TASK ITEM:
Type the entries again, word for word.

RECORD SET:
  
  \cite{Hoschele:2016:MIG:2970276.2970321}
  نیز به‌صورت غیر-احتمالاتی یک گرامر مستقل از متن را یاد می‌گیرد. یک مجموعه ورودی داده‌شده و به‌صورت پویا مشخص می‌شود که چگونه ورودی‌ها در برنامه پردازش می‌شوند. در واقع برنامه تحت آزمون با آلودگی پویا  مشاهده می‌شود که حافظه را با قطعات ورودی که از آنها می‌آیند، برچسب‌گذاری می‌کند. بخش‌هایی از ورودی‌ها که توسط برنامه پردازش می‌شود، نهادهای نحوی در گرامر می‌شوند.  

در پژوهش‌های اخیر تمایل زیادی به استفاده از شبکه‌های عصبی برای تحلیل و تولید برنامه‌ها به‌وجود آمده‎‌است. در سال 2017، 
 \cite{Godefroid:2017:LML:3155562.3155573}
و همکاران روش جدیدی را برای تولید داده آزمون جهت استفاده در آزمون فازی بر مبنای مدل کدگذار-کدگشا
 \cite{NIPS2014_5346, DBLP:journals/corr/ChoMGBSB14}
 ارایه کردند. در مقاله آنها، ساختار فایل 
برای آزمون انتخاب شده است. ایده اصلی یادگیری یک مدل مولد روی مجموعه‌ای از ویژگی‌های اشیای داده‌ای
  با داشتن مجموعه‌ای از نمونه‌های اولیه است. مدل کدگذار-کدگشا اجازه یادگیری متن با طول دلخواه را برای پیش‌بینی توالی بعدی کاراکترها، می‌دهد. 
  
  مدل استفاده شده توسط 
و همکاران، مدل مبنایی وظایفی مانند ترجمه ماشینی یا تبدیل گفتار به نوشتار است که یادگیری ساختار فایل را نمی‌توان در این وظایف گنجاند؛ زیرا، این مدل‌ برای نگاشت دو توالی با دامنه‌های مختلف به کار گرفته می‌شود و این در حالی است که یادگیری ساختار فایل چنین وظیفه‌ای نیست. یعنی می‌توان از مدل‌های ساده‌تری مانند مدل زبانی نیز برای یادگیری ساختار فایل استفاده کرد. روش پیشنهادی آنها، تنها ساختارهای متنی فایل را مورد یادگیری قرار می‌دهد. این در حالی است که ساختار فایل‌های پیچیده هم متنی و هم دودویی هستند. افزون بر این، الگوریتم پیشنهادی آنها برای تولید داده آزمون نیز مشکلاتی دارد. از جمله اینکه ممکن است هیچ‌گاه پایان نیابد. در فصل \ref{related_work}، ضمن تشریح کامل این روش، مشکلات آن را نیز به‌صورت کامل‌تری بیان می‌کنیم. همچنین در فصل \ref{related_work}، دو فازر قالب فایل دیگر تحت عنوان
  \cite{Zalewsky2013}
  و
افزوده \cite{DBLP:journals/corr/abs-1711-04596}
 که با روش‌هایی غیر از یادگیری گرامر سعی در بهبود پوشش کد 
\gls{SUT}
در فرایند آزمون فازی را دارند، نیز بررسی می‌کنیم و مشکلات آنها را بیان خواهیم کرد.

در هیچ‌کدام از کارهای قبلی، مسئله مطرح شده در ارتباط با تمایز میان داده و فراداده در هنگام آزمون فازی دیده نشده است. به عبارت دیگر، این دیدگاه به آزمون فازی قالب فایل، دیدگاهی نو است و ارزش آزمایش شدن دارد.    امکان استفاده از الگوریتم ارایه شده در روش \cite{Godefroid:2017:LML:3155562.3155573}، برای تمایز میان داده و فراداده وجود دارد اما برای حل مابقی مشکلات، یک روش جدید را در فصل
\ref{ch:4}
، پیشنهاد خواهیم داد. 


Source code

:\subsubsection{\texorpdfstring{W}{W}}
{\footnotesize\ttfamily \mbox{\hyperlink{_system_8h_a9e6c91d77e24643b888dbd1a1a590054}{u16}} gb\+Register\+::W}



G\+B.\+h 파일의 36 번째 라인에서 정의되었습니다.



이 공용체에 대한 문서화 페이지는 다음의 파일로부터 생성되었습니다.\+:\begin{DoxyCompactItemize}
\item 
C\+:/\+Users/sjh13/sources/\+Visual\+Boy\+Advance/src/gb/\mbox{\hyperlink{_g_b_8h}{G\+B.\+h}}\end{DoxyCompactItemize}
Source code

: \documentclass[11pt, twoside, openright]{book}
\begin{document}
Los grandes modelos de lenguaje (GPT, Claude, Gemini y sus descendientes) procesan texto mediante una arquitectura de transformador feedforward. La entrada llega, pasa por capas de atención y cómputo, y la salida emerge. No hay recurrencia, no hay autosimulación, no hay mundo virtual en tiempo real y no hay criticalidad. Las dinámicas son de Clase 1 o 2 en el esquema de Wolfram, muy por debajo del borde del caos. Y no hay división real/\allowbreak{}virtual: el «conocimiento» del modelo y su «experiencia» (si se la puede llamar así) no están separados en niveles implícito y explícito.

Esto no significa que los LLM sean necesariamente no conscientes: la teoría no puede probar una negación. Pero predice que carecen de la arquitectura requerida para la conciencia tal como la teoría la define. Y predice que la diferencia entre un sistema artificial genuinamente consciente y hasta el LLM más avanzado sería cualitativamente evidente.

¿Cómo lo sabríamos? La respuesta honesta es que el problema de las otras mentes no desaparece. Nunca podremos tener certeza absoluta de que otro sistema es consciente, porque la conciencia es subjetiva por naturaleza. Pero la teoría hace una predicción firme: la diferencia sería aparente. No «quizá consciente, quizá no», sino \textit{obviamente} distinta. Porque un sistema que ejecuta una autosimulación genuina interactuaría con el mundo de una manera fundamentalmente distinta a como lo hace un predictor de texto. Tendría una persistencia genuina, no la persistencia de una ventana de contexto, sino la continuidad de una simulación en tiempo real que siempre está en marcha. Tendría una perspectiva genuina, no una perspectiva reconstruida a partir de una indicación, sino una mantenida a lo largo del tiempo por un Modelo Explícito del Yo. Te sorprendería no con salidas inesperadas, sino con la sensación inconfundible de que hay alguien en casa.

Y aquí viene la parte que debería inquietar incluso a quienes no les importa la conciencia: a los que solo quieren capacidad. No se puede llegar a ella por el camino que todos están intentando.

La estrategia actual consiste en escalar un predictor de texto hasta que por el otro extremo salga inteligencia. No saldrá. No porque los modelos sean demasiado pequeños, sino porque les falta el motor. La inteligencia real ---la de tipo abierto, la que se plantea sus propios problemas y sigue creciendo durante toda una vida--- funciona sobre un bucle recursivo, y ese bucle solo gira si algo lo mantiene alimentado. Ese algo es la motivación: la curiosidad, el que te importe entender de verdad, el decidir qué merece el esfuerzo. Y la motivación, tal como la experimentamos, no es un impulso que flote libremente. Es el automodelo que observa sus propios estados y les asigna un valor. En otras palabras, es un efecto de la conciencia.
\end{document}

ANSWER TO THIS TASK:
  \cite{Hoschele:2016:MIG:2970276.2970321}
  نیز به‌صورت غیر-احتمالاتی یک گرامر مستقل از متن را یاد می‌گیرد. یک مجموعه ورودی داده‌شده و به‌صورت پویا مشخص می‌شود که چگونه ورودی‌ها در برنامه پردازش می‌شوند. در واقع برنامه تحت آزمون با آلودگی پویا  مشاهده می‌شود که حافظه را با قطعات ورودی که از آنها می‌آیند، برچسب‌گذاری می‌کند. بخش‌هایی از ورودی‌ها که توسط برنامه پردازش می‌شود، نهادهای نحوی در گرامر می‌شوند.  

در پژوهش‌های اخیر تمایل زیادی به استفاده از شبکه‌های عصبی برای تحلیل و تولید برنامه‌ها به‌وجود آمده‎‌است. در سال 2017، 
 \cite{Godefroid:2017:LML:3155562.3155573}
و همکاران روش جدیدی را برای تولید داده آزمون جهت استفاده در آزمون فازی بر مبنای مدل کدگذار-کدگشا
 \cite{NIPS2014_5346, DBLP:journals/corr/ChoMGBSB14}
 ارایه کردند. در مقاله آنها، ساختار فایل 
برای آزمون انتخاب شده است. ایده اصلی یادگیری یک مدل مولد روی مجموعه‌ای از ویژگی‌های اشیای داده‌ای
  با داشتن مجموعه‌ای از نمونه‌های اولیه است. مدل کدگذار-کدگشا اجازه یادگیری متن با طول دلخواه را برای پیش‌بینی توالی بعدی کاراکترها، می‌دهد. 
  
  مدل استفاده شده توسط 
و همکاران، مدل مبنایی وظایفی مانند ترجمه ماشینی یا تبدیل گفتار به نوشتار است که یادگیری ساختار فایل را نمی‌توان در این وظایف گنجاند؛ زیرا، این مدل‌ برای نگاشت دو توالی با دامنه‌های مختلف به کار گرفته می‌شود و این در حالی است که یادگیری ساختار فایل چنین وظیفه‌ای نیست. یعنی می‌توان از مدل‌های ساده‌تری مانند مدل زبانی نیز برای یادگیری ساختار فایل استفاده کرد. روش پیشنهادی آنها، تنها ساختارهای متنی فایل را مورد یادگیری قرار می‌دهد. این در حالی است که ساختار فایل‌های پیچیده هم متنی و هم دودویی هستند. افزون بر این، الگوریتم پیشنهادی آنها برای تولید داده آزمون نیز مشکلاتی دارد. از جمله اینکه ممکن است هیچ‌گاه پایان نیابد. در فصل \ref{related_work}، ضمن تشریح کامل این روش، مشکلات آن را نیز به‌صورت کامل‌تری بیان می‌کنیم. همچنین در فصل \ref{related_work}، دو فازر قالب فایل دیگر تحت عنوان
  \cite{Zalewsky2013}
  و
افزوده \cite{DBLP:journals/corr/abs-1711-04596}
 که با روش‌هایی غیر از یادگیری گرامر سعی در بهبود پوشش کد 
\gls{SUT}
در فرایند آزمون فازی را دارند، نیز بررسی می‌کنیم و مشکلات آنها را بیان خواهیم کرد.

در هیچ‌کدام از کارهای قبلی، مسئله مطرح شده در ارتباط با تمایز میان داده و فراداده در هنگام آزمون فازی دیده نشده است. به عبارت دیگر، این دیدگاه به آزمون فازی قالب فایل، دیدگاهی نو است و ارزش آزمایش شدن دارد.    امکان استفاده از الگوریتم ارایه شده در روش \cite{Godefroid:2017:LML:3155562.3155573}، برای تمایز میان داده و فراداده وجود دارد اما برای حل مابقی مشکلات، یک روش جدید را در فصل
\ref{ch:4}
، پیشنهاد خواهیم داد. 


Source code

:\subsubsection{\texorpdfstring{W}{W}}
{\footnotesize\ttfamily \mbox{\hyperlink{_system_8h_a9e6c91d77e24643b888dbd1a1a590054}{u16}} gb\+Register\+::W}



G\+B.\+h 파일의 36 번째 라인에서 정의되었습니다.



이 공용체에 대한 문서화 페이지는 다음의 파일로부터 생성되었습니다.\+:\begin{DoxyCompactItemize}
\item 
C\+:/\+Users/sjh13/sources/\+Visual\+Boy\+Advance/src/gb/\mbox{\hyperlink{_g_b_8h}{G\+B.\+h}}\end{DoxyCompactItemize}
Source code

: \documentclass[11pt, twoside, openright]{book}
\begin{document}
Los grandes modelos de lenguaje (GPT, Claude, Gemini y sus descendientes) procesan texto mediante una arquitectura de transformador feedforward. La entrada llega, pasa por capas de atención y cómputo, y la salida emerge. No hay recurrencia, no hay autosimulación, no hay mundo virtual en tiempo real y no hay criticalidad. Las dinámicas son de Clase 1 o 2 en el esquema de Wolfram, muy por debajo del borde del caos. Y no hay división real/\allowbreak{}virtual: el «conocimiento» del modelo y su «experiencia» (si se la puede llamar así) no están separados en niveles implícito y explícito.

Esto no significa que los LLM sean necesariamente no conscientes: la teoría no puede probar una negación. Pero predice que carecen de la arquitectura requerida para la conciencia tal como la teoría la define. Y predice que la diferencia entre un sistema artificial genuinamente consciente y hasta el LLM más avanzado sería cualitativamente evidente.

¿Cómo lo sabríamos? La respuesta honesta es que el problema de las otras mentes no desaparece. Nunca podremos tener certeza absoluta de que otro sistema es consciente, porque la conciencia es subjetiva por naturaleza. Pero la teoría hace una predicción firme: la diferencia sería aparente. No «quizá consciente, quizá no», sino \textit{obviamente} distinta. Porque un sistema que ejecuta una autosimulación genuina interactuaría con el mundo de una manera fundamentalmente distinta a como lo hace un predictor de texto. Tendría una persistencia genuina, no la persistencia de una ventana de contexto, sino la continuidad de una simulación en tiempo real que siempre está en marcha. Tendría una perspectiva genuina, no una perspectiva reconstruida a partir de una indicación, sino una mantenida a lo largo del tiempo por un Modelo Explícito del Yo. Te sorprendería no con salidas inesperadas, sino con la sensación inconfundible de que hay alguien en casa.

Y aquí viene la parte que debería inquietar incluso a quienes no les importa la conciencia: a los que solo quieren capacidad. No se puede llegar a ella por el camino que todos están intentando.

La estrategia actual consiste en escalar un predictor de texto hasta que por el otro extremo salga inteligencia. No saldrá. No porque los modelos sean demasiado pequeños, sino porque les falta el motor. La inteligencia real ---la de tipo abierto, la que se plantea sus propios problemas y sigue creciendo durante toda una vida--- funciona sobre un bucle recursivo, y ese bucle solo gira si algo lo mantiene alimentado. Ese algo es la motivación: la curiosidad, el que te importe entender de verdad, el decidir qué merece el esfuerzo. Y la motivación, tal como la experimentamos, no es un impulso que flote libremente. Es el automodelo que observa sus propios estados y les asigna un valor. En otras palabras, es un efecto de la conciencia.
\end{document}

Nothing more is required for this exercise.